The zipper has consumed my thoughts this week because of a book I read, “Devil in the White City,” sequel to the bestselling “Devil in My Zipper.” That second part is just a joke but the first part is real, and a really good book.

Witten in 2003 by Erik Larson, it’s a story of “Murder, Magic, and Madness at the Fair That Changed America,” the 1893 World’s Fair in Chicago.

I’m mentioning this in the wake of this year’s Academy Awards because Leonardo DiCaprio has bought the rights to the book; the movie is scheduled for release in 2013.

DiCaprio is signed up for the part of H.H. Holmes, who went to the fair several times and still made time to knock off, by police estimates, at least 27 people. Maybe 200. As millions of people overwhelmed the city, you can imagine how easy it would be for someone to disappear. Several did. (H.H. did it – though you’ve got to figure fair food killed a few.)

The book follows the building of the fair, a nearly impossible undertaking that Chicago and some of America’s best architects and engineers and thousands of laborers accomplished to rave reviews. Meanwhile, Holmes is juking and jiving.

How does the zipper play into all this? Did Holmes zipper people? Jack The Ripper had terrorized London less than 10 years before.

Holmes The Zipper?

Neg. What I found interesting was that the zipper was introduced at the Chicago World’s Fair. Until then, no zipper. Imagine a moment in the great Exposition Hall when a man stopped and, encountering this device on display, gasped, “Ethel! You GOTTA see this!”
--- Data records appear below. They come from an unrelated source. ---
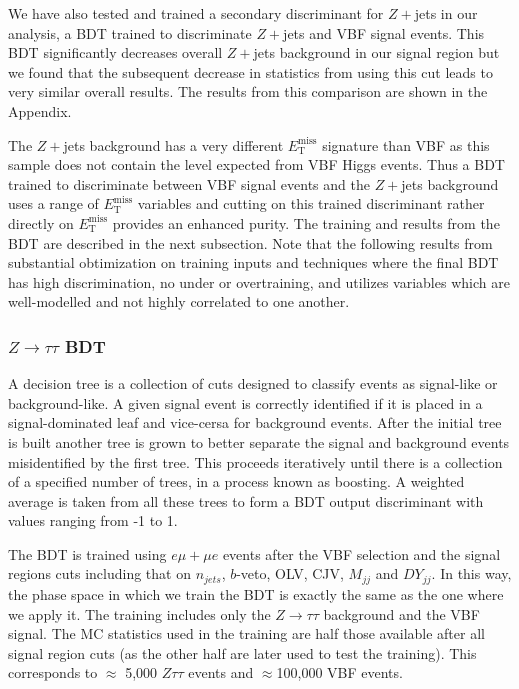 We have also tested and trained a secondary discriminant for $Z+$jets in our analysis, a BDT trained to discriminate $Z+$jets and VBF signal events. This BDT significantly decreases overall $Z+$jets background in our signal region but we found that the subsequent decrease in statistics from using this cut leads to very similar overall results. The results from this comparison are shown in the Appendix. 

The $Z+$jets background has a very different $E_{\text{T}}^{\text{miss}}$ signature than VBF as this sample does not contain the level expected from VBF Higgs events. Thus a BDT trained to discriminate between VBF signal events and the $Z+$jets background uses a range of $E_{\text{T}}^{\text{miss}}$ variables and cutting on this trained discriminant rather directly on $E_{\text{T}}^{\text{miss}}$ provides an enhanced purity. The training and results from the BDT are described in the next subsection. Note that the following results from substantial obtimization on training inputs and techniques where the final BDT has high discrimination, no under or overtraining, and utilizes variables which are well-modelled and not highly correlated to one another.  

\subsubsection{$Z\rightarrow\tau\tau$ BDT}
A decision tree is a collection of cuts designed to classify events as signal-like or background-like. A given signal event is correctly identified if it is placed in a signal-dominated leaf and vice-cersa for background events. After the initial tree is built another tree is grown to better separate the signal and background events misidentified by the first tree. This proceeds iteratively until there is a collection of a specified number of trees, in a process known as boosting. A weighted average is taken from all these trees to form a BDT output discriminant with values ranging from -1 to 1.

The BDT is trained using $e\mu+\mu e$ events after the VBF selection and the signal regions cuts including that on $n_{jets}$, $b$-veto, OLV, CJV, $M_{jj}$ and $DY_{jj}$. In this way, the phase space in which we train the BDT is exactly the same as the one where we apply it. The training includes only the $Z\rightarrow\tau\tau$ background and the VBF signal. The MC statistics used in the training are half those available after all signal region cuts (as the other half are later used to test the training). This corresponds to $\approx$ 5,000 $Z\tau\tau$ events and $\approx$100,000 VBF events.

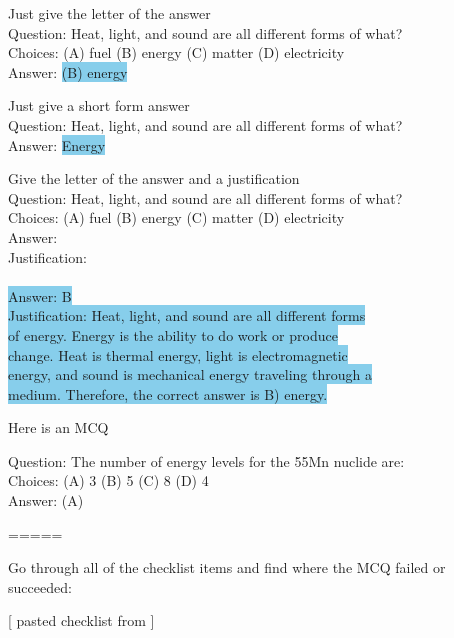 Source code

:\begin{prompt}[title={Prompt \thetcbcounter: Typical \mcqa (Figure~\ref{fig:format}, top)}, label=prompt:typical_mcqa]
Just give the letter of the answer \\
Question: Heat, light, and sound are all different forms of what?\\
Choices: (A) fuel (B) energy (C) matter (D) electricity\\
Answer: \colorbox{SkyBlue}{(B) energy}
\end{prompt}

\begin{prompt}[title={Prompt \thetcbcounter: Constructed Response (Figure~\ref{fig:format}, middle)}, label=prompt:constructed_response]
Just give a short form answer\\
Question: Heat, light, and sound are all different forms of what?\\
Answer: \colorbox{SkyBlue}{Energy}
\end{prompt}

\begin{prompt}[title={Prompt \thetcbcounter: Justified \mcqa (Figure~\ref{fig:format}, bottom)}, label=prompt:justified_mcqa]
Give the letter of the answer and a justification\\
Question: Heat, light, and sound are all different forms of what?\\
Choices: (A) fuel (B) energy (C) matter (D) electricity\\
Answer:\\
Justification:\\
\\
 \colorbox{SkyBlue}{Answer: B}\\
\colorbox{SkyBlue}{Justification: Heat, light, and sound are all different forms}\\\colorbox{SkyBlue}{of energy. Energy is the ability to do work or produce}\\\colorbox{SkyBlue}{change. Heat is thermal energy, light is electromagnetic}\\\colorbox{SkyBlue}{energy, and sound is mechanical energy traveling through a}\\\colorbox{SkyBlue}{medium. Therefore, the correct answer is B) energy.}
\end{prompt}


\begin{prompt}[title={Prompt \thetcbcounter: Checklist Evaluation Prompt (Figure~\ref{fig:checklist})}, label=prompt:checklist]
Here is an MCQ

Question: The number of energy levels for the 55Mn nuclide are:\\
Choices: (A) 3     (B) 5     (C) 8     (D) 4\\
Answer: (A)

=====

Go through all of the checklist items and find where the MCQ failed or succeeded:


[ pasted checklist from \citet{haladyna1989taxonomy} ]

\end{prompt}

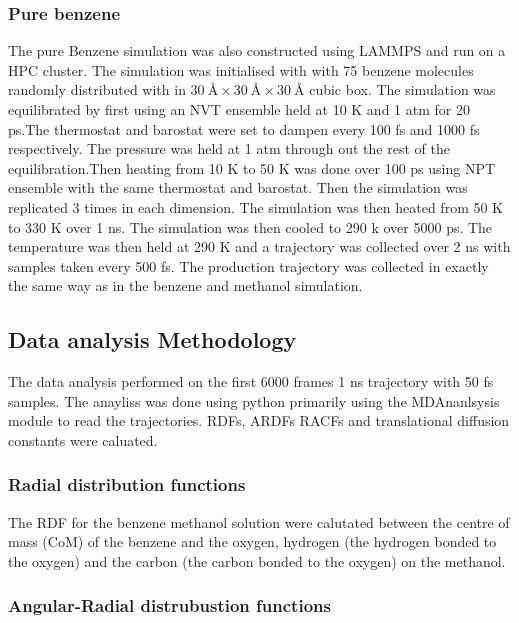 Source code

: \documentclass{report}
\begin{document}
\subsubsection{Pure benzene}

The pure Benzene simulation was also constructed using LAMMPS and run on a HPC cluster. The simulation was initialised with with 75 benzene molecules randomly distributed with in $30\:\si{\angstrom} \times 30\:\si{\angstrom} \times 30\:\si{\angstrom}$ cubic box. The simulation was equilibrated by first using an NVT ensemble held at 10 K and 1 atm for 20 ps.The thermostat and barostat were set to dampen every 100 fs and 1000 fs respectively. The pressure was held at 1 atm through out the rest of the equilibration.Then heating from 10 K to 50 K was done over 100 ps using NPT ensemble with the same thermostat and barostat. Then the simulation was replicated 3 times in each dimension. The simulation was then heated from 50 K to 330 K over 1 ns. The simulation was then cooled to 290 k over 5000 ps. The temperature was then  held at 290 K and a trajectory was collected over 2 ns with samples taken every 500 fs. The production trajectory was collected in exactly the same way as in the benzene and methanol simulation.

\subsection{Data analysis Methodology}

The data analysis performed on the first 6000 frames  1 ns trajectory with 50 fs samples. The anayliss was done using python primarily using the MDAnanlsysis module to read the trajectories. RDFs, ARDFs RACFs and translational diffusion constants were caluated.

\subsubsection{Radial distribution functions}

The RDF for the benzene methanol solution were calutated between the centre of mass (CoM) of the benzene and the oxygen, hydrogen (the hydrogen bonded to the oxygen) and the carbon (the carbon bonded to the oxygen) on the methanol. 

\subsubsection{Angular-Radial distrubustion functions}
\end{document}
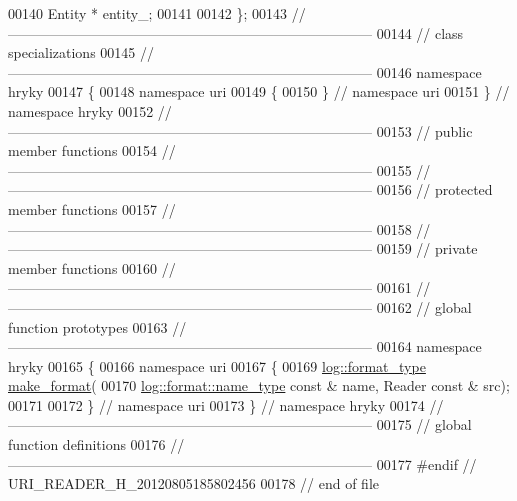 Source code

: \begin{DoxyCode}
00140     Entity *            entity\_;
00141 
00142 \};
00143 \textcolor{comment}{//
      ------------------------------------------------------------------------------}
00144 \textcolor{comment}{// class specializations}
00145 \textcolor{comment}{//
      ------------------------------------------------------------------------------}
00146 \textcolor{keyword}{namespace }hryky
00147 \{
00148 \textcolor{keyword}{namespace }uri
00149 \{
00150 \} \textcolor{comment}{// namespace uri}
00151 \} \textcolor{comment}{// namespace hryky}
00152 \textcolor{comment}{//
      ------------------------------------------------------------------------------}
00153 \textcolor{comment}{// public member functions}
00154 \textcolor{comment}{//
      ------------------------------------------------------------------------------}
00155 \textcolor{comment}{//
      ------------------------------------------------------------------------------}
00156 \textcolor{comment}{// protected member functions}
00157 \textcolor{comment}{//
      ------------------------------------------------------------------------------}
00158 \textcolor{comment}{//
      ------------------------------------------------------------------------------}
00159 \textcolor{comment}{// private member functions}
00160 \textcolor{comment}{//
      ------------------------------------------------------------------------------}
00161 \textcolor{comment}{//
      ------------------------------------------------------------------------------}
00162 \textcolor{comment}{// global function prototypes}
00163 \textcolor{comment}{//
      ------------------------------------------------------------------------------}
00164 \textcolor{keyword}{namespace }hryky
00165 \{
00166 \textcolor{keyword}{namespace }uri
00167 \{
00169     \hyperlink{namespacehryky_1_1log_ad50448c3f934f1eacd5c1bcffe8111e1}{log::format_type} \hyperlink{namespacehryky_1_1uri_a4c47d905f62ff90b7026c9f3f6544a9b}{make_format}(
00170         \hyperlink{namespacehryky_1_1log_1_1format_ab7408d1e2ed2d648dbf9bba69eb74288}{log::format::name_type} \textcolor{keyword}{const} & name, Reader \textcolor{keyword}{const} & src);
00171 
00172 \} \textcolor{comment}{// namespace uri}
00173 \} \textcolor{comment}{// namespace hryky}
00174 \textcolor{comment}{//
      ------------------------------------------------------------------------------}
00175 \textcolor{comment}{// global function definitions}
00176 \textcolor{comment}{//
      ------------------------------------------------------------------------------}
00177 \textcolor{preprocessor}{#endif // URI\_READER\_H\_20120805185802456}
00178 \textcolor{preprocessor}{}\textcolor{comment}{// end of file}
\end{DoxyCode}
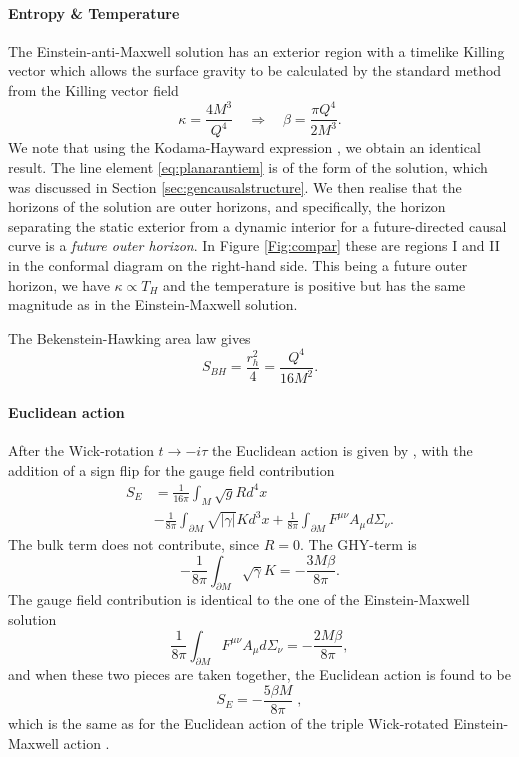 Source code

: \paragraph{Entropy \& Temperature}
The Einstein-anti-Maxwell solution has an exterior region with a timelike Killing vector which allows the surface gravity to be calculated by the standard method from the Killing vector field
\begin{equation*}
    \kappa = \frac{4M^3}{Q^4} \quad \Rightarrow \quad \beta = \frac{\pi Q^4}{2M^3}.
\end{equation*}
We note that using the Kodama-Hayward expression , we obtain an identical result. The line element \ref{eq:planarantiem} is of the form of the \sch solution, which was discussed in Section \ref{sec:gencausalstructure}. We then realise that the horizons of the solution are outer horizons, and specifically, the horizon separating the static exterior from a dynamic interior for a future-directed causal curve is a \emph{future outer horizon}. In Figure \ref{Fig:compar} these are regions I and II in the conformal diagram on the right-hand side. This being a future outer horizon, we have $\kappa \propto T_H$ and the temperature is positive but has the same magnitude as in the Einstein-Maxwell solution.

The Bekenstein-Hawking area law gives 
\begin{equation*}
    S_{BH} = \frac{r_h^2 }{4} = \frac{Q^4 }{16 M^2}.
\end{equation*}

\paragraph{Euclidean action}
After the Wick-rotation $t \rightarrow -i \tau$ the Euclidean action is given by , with the addition of a sign flip for the gauge field contribution 
\begin{equation*}
\begin{aligned}
            S_E 
        &= \frac{1}{16 \pi} \int_M \sqrt{g} R  d^4 x  \\
        &- \frac{1}{8 \pi} \int_{\partial M} \sqrt{|\gamma|} K  d^3x + \frac{1}{8 \pi} \int_{\partial M} F^{\mu \nu} A_{\mu} d\Sigma_{\nu}.
\end{aligned}
\end{equation*}
The bulk term does not contribute, since $R=0$. 
The GHY-term is
\begin{equation*}
    -\frac{1}{8\pi} \int_{\partial M} \sqrt{\gamma} K = -\frac{3M \beta}{8\pi} .
\end{equation*} 
The gauge field contribution is identical to the one of the Einstein-Maxwell solution
\begin{equation*}
    \frac{1}{8\pi} \int_{\partial M} F^{\mu \nu}A_\mu d\Sigma_\nu = - \frac{2 M \beta}{8 \pi} ,
\end{equation*}
and when these two pieces are taken together, the Euclidean action is found to be
\begin{equation*}
    S_E = - \frac{5\beta M}{8 \pi} \;,
\end{equation*}
which is the same as for the Euclidean action of the triple Wick-rotated Einstein-Maxwell action
 . 

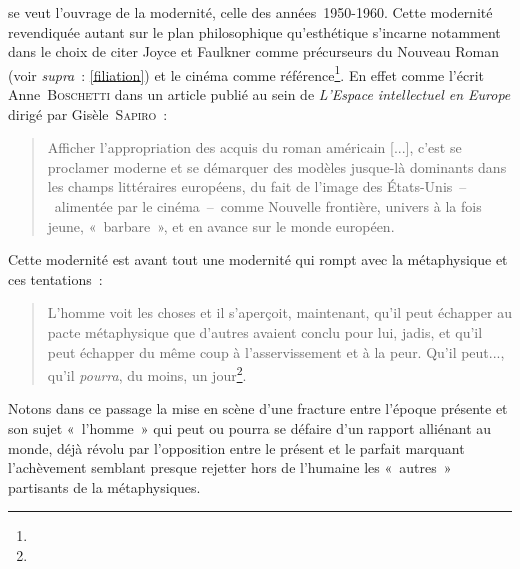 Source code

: \documentclass[12pt, a4paper]{article}
\begin{document}
\punr{} se veut l'ouvrage de la modernité, celle des années~1950-1960. Cette modernité revendiquée autant sur le plan philosophique qu'esthétique s'incarne notamment dans le choix de citer Joyce et Faulkner comme précurseurs du Nouveau Roman (voir \textit{supra}~: \ref{filiation}) et le cinéma comme référence\footnote{}. En effet comme l'écrit Anne~\textsc{Boschetti} dans un article publié au sein de \textit{L'Espace intellectuel en Europe} dirigé par Gisèle~\textsc{Sapiro}~:
\begin{quote}
    Afficher l’appropriation des acquis du roman américain [...], c’est se proclamer moderne et se démarquer des modèles jusque-là dominants dans les champs littéraires européens, du fait de l’image des États-Unis~–~alimentée par le cinéma~–~comme Nouvelle frontière, univers à la fois jeune, «~barbare~», et en avance sur le monde européen\int.
\end{quote}
Cette modernité est avant tout une modernité qui rompt avec la métaphysique et ces tentations~:
\begin{quote}
    L’homme voit les choses et il s’aperçoit, maintenant, qu’il peut échapper au pacte métaphysique que d’autres avaient conclu pour lui, jadis, et qu’il peut échapper du même coup à l’asservissement et à la peur. Qu’il peut..., qu’il \textit{pourra}, du moins, un jour\footnote{}.
\end{quote}
Notons dans ce passage la mise en scène d'une fracture entre l'époque présente et son sujet «~l'homme~» qui peut ou pourra se défaire d'un rapport alliénant au monde, déjà révolu par l'opposition entre le présent et le parfait marquant l'achèvement semblant presque rejetter hors de l'humaine les «~autres~» partisants de la métaphysiques.
\end{document}
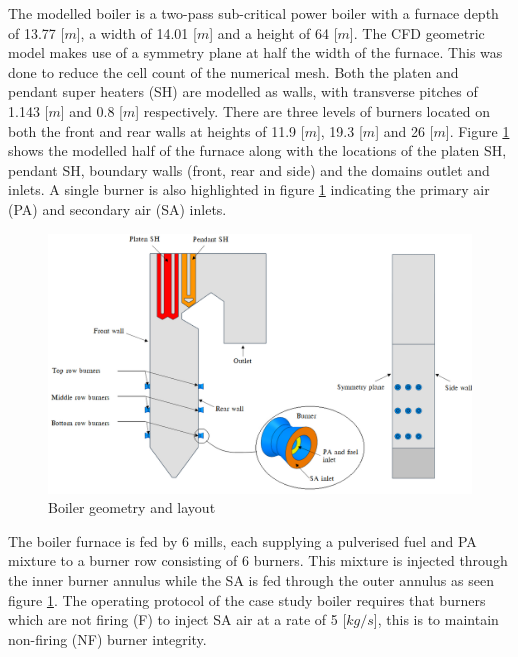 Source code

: \documentclass[review]{elsarticle}
\begin{document}
The modelled  boiler is a two-pass sub-critical power boiler with a furnace depth of 13.77 [$m$], a width of 14.01 [$m$] and a height of 64 [$m$]. The CFD geometric model makes use of a symmetry plane  at half the width of the furnace. This was done to reduce the cell count of the numerical mesh. Both the platen and pendant super heaters (SH) are modelled as walls, with transverse pitches of 1.143 [$m$] and 0.8 [$m$] respectively. There are three levels of burners located on both the front and rear walls at heights of 11.9 [$m$], 19.3 [$m$] and 26 [$m$]. Figure \ref{fig_geometry} shows the modelled half of the furnace along with the locations of the platen SH, pendant SH, boundary walls (front, rear and side) and the domains outlet and inlets. A single burner is also highlighted in figure \ref{fig_geometry} indicating the primary air (PA) and secondary air (SA) inlets. \\
\begin{figure} [h!]
\centering
\includegraphics[scale=0.5]{GEOMETRY}
\caption{Boiler geometry and layout}
\label{fig_geometry}
\end{figure}

The boiler furnace is fed by 6 mills, each supplying a pulverised fuel and PA mixture to a burner row consisting of 6 burners. This mixture is injected through the inner burner annulus while the SA is fed through the outer annulus as seen figure \ref{fig_geometry}. The operating protocol of the case study boiler requires that burners which are not firing (F) to inject SA air at a rate of 5 [$kg/s$], this is to maintain non-firing (NF) burner integrity. 
\end{document}

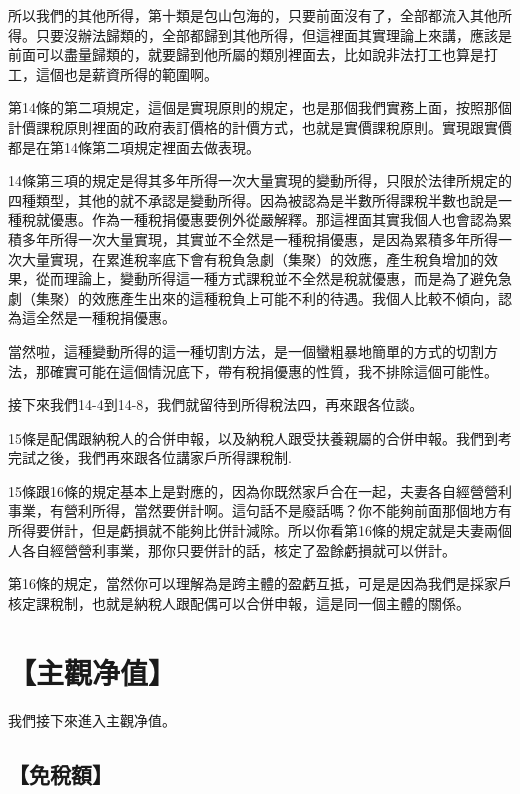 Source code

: \documentclass[]{ctexbook}
\begin{document}
所以我們的其他所得，第十類是包山包海的，只要前面沒有了，全部都流入其他所得。只要沒辦法歸類的，全部都歸到其他所得，但這裡面其實理論上來講，應該是前面可以盡量歸類的，就要歸到他所屬的類別裡面去，比如說非法打工也算是打工，這個也是薪資所得的範圍啊。

第14條的第二項規定，這個是實現原則的規定，也是那個我們實務上面，按照那個計價課稅原則裡面的政府表訂價格的計價方式，也就是實價課稅原則。實現跟實價都是在第14條第二項規定裡面去做表現。

14條第三項的規定是得其多年所得一次大量實現的變動所得，只限於法律所規定的四種類型，其他的就不承認是變動所得。因為被認為是半數所得課稅半數也說是一種稅就優惠。作為一種稅捐優惠要例外從嚴解釋。那這裡面其實我個人也會認為累積多年所得一次大量實現，其實並不全然是一種稅捐優惠，是因為累積多年所得一次大量實現，在累進稅率底下會有稅負急劇（集聚）的效應，產生稅負增加的效果，從而理論上，變動所得這一種方式課稅並不全然是稅就優惠，而是為了避免急劇（集聚）的效應產生出來的這種稅負上可能不利的待遇。我個人比較不傾向，認為這全然是一種稅捐優惠。

當然啦，這種變動所得的這一種切割方法，是一個蠻粗暴地簡單的方式的切割方法，那確實可能在這個情況底下，帶有稅捐優惠的性質，我不排除這個可能性。

接下來我們14-4到14-8，我們就留待到所得稅法四，再來跟各位談。

15條是配偶跟納稅人的合併申報，以及納稅人跟受扶養親屬的合併申報。我們到考完試之後，我們再來跟各位講家戶所得課稅制.

15條跟16條的規定基本上是對應的，因為你既然家戶合在一起，夫妻各自經營營利事業，有營利所得，當然要併計啊。這句話不是廢話嗎？你不能夠前面那個地方有所得要併計，但是虧損就不能夠比併計減除。所以你看第16條的規定就是夫妻兩個人各自經營營利事業，那你只要併計的話，核定了盈餘虧損就可以併計。

第16條的規定，當然你可以理解為是跨主體的盈虧互抵，可是是因為我們是採家戶核定課稅制，也就是納稅人跟配偶可以合併申報，這是同一個主體的關係。

\hypertarget{ux4e3bux89c0ux51c0ux503c}{%
\section{【主觀净值】}\label{ux4e3bux89c0ux51c0ux503c}}

我們接下來進入主觀净值。

\hypertarget{ux514dux7a05ux984d}{%
\subsection{【免稅額】}\label{ux514dux7a05ux984d}}
\end{document}
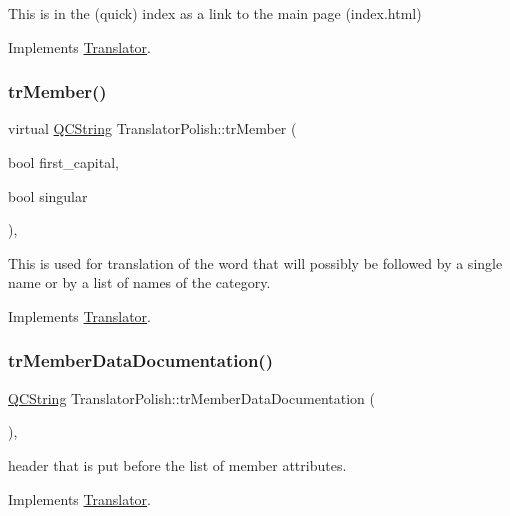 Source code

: This is in the (quick) index as a link to the main page (index.\+html) 

Implements \mbox{\hyperlink{class_translator}{Translator}}.

\mbox{\label{class_translator_polish_a9f03af97f82667ea66b8b138426e420b}} 
\subsubsection{\texorpdfstring{trMember()}{trMember()}}
{\footnotesize\ttfamily virtual \mbox{\hyperlink{class_q_c_string}{Q\+C\+String}} Translator\+Polish\+::tr\+Member (\begin{DoxyParamCaption}\item[{bool}]{first\+\_\+capital,  }\item[{bool}]{singular }\end{DoxyParamCaption})\hspace{0.3cm}{\ttfamily [inline]}, {\ttfamily [virtual]}}

This is used for translation of the word that will possibly be followed by a single name or by a list of names of the category. 

Implements \mbox{\hyperlink{class_translator}{Translator}}.

\mbox{\label{class_translator_polish_a5ec821f6b6e87f5a446ef18e492aef23}} 
\subsubsection{\texorpdfstring{trMemberDataDocumentation()}{trMemberDataDocumentation()}}
{\footnotesize\ttfamily \mbox{\hyperlink{class_q_c_string}{Q\+C\+String}} Translator\+Polish\+::tr\+Member\+Data\+Documentation (\begin{DoxyParamCaption}{ }\end{DoxyParamCaption})\hspace{0.3cm}{\ttfamily [inline]}, {\ttfamily [virtual]}}

header that is put before the list of member attributes. 

Implements \mbox{\hyperlink{class_translator}{Translator}}.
The first automatic dishwasher was introduced to the world at the fair. A box with stuff inside that claimed to make pancakes, with the brand name of Aunt Jemima’s. And from different ends of the spectrum, Juicy Fruit gum and Shredded Wheat cereal. Cracker Jack. A new beer, after winning Best of Show, expanded its name to Pabst Blue Ribbon.

They even had a 22,000-pound cheese in the Wisconsin Pavilion, and it never molded, the whole summer long. I’d have liked to have attended, if I could have dodged Mr. Holmes

My favorite part was an invention by a 33-year-old Pittsburgh engineer. A key to global pride was building something that would “out-Eiffel Eiffel,” something that would top the tower built specifically for the International Exhibition of Paris in 1889. America was having a tough time coming up with something.

But we did. And it was perfect. What the engineer imagined was a huge success, something you’ve likely enjoyed. The original contraption – you can still see pictures online — was even transported to St. Louis and starred in the Louisiana Purchase Exposition of 1904 (“World, meet Dr Pepper!”) before it was dynamited and sold for scrap.

The engineer imagined his invention carrying 2,160 people at a time 300 feet into the air. Miraculously, it did. Major, major hit along the Midway, throughout the country and across the sea, even out-Eiffeling the Eiffel Tower.

The engineer’s name was George Washington Gale Ferris.